A última sondagem ainda mostrou Lula com 45% das intenções de voto, contra 34% de Bolsonaro, o que aproxima o petista de uma vitória já em primeiro turno, como mostrado por outros institutos, por exemplo o Datafolha.
Desde a revelação do levantamento, ministros, parlamentares e demais aliados do presidente passaram a publicar uma série de ataques aos institutos que realizam sondagens.
“Diante da gravidade do fato, o grupo Prerrogativas continuará atuando, como sempre fez, em defesa do Estado Democrático de Direito, pela garantia de eleições livres e sem interferência do poder econômico e, tampouco, pela manipulação da vontade do eleitorado e das pesquisas de opinião”, finaliza o Prerrô.
Confira a nota do Prerrogativas na íntegra
Os seguidos ataques do atual presidente contra o Tribunal Superior Eleitoral e o Supremo Tribunal Federal, que inquietam os democratas de todo o País, estenderam-se agora às pesquisas de opinião do eleitorado —todas elas apontando em sequência a eventual vitória do presidente Lula no dia 02 de outubro.
Inconformado com o repúdio a seu governo e à condenação de sua administração, responsável pelas milhares de mortes pela Covid-19, pela carestia, pelo desemprego, pela fome que assola 33 milhões de pessoas, o presidente da República quer impedir que a reprovação apareça, eliminando as sondagens dos institutos de pesquisa, ou, pelo menos, interferindo para, quem sabe, colher resultados mais auspiciosos.
O grupo Prerrogativas, que acredita na segurança das urnas eletrônicas e confia na imparcialidade no TSE na condução do processo eleitoral, acompanha com preocupação as pressões contra a corretora XP Investimentos, para impedir a divulgação da pesquisa do Instituto Ipespe, que vinha sendo publicada semanalmente.
Assediada por bolsonaristas do Congresso e por apoiadores ligados ao agronegócio, a XP acabou cedendo às pressões e retirou a pesquisa do site.
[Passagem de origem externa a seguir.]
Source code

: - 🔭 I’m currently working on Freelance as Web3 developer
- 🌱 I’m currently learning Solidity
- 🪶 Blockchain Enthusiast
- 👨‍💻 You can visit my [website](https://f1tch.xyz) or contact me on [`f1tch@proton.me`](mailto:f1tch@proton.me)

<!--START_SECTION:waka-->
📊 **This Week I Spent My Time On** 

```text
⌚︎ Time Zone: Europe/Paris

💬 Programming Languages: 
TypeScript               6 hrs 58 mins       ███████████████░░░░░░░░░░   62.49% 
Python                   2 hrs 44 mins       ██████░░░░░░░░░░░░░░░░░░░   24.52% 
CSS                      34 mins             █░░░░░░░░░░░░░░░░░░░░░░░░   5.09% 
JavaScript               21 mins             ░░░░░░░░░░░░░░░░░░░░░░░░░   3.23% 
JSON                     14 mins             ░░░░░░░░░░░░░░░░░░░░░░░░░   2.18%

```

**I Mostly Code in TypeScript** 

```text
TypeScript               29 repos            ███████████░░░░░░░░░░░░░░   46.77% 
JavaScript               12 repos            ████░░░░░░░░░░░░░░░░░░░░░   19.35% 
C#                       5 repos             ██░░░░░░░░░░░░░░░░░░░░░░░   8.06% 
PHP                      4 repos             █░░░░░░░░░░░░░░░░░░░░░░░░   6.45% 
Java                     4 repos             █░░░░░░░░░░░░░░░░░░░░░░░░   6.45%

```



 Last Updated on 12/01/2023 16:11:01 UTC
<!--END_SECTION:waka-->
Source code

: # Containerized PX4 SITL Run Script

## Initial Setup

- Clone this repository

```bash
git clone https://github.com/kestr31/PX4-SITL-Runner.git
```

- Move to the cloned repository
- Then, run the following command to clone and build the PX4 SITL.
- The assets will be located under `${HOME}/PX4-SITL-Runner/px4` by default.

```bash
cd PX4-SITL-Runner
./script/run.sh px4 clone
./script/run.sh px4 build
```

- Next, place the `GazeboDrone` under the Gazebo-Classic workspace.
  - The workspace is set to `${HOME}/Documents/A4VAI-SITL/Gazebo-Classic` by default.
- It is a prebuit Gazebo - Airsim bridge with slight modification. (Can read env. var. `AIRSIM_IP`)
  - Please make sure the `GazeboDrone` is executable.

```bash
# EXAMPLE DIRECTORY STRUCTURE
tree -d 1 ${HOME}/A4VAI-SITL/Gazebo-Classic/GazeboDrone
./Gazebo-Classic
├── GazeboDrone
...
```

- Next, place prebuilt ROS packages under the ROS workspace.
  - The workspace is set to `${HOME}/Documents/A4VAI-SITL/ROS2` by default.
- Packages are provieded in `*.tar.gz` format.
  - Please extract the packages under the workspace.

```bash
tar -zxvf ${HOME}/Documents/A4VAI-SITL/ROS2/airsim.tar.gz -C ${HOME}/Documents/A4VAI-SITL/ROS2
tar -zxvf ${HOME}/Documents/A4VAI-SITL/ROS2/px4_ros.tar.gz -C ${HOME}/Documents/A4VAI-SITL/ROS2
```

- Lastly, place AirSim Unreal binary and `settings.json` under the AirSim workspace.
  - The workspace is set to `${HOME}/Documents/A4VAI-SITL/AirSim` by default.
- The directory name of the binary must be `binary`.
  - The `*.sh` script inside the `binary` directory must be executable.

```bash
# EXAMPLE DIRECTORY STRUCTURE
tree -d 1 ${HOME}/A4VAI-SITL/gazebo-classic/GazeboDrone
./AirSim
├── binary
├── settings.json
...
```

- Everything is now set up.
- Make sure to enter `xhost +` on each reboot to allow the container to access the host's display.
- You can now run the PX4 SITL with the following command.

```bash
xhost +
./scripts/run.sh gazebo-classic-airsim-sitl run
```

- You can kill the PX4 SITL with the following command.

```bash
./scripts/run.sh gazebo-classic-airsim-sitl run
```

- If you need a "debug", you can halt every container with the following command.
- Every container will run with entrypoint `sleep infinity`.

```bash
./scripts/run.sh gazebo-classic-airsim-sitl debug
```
A gota dágua foi a opinião, na sondagem da semana passada, segundo a qual 35% dos entrevistados consideravam a honestidade um atributo de Lula contra 30% do atual presidente.
Diante da gravidade do fato, o grupo Prerrogativas continuará atuando, como sempre fez, em defesa do Estado Democrático de Direito, pela garantia de eleições livres e sem interferência do poder econômico e, tampouco, pela manipulação da vontade do eleitorado e das pesquisas de opinião.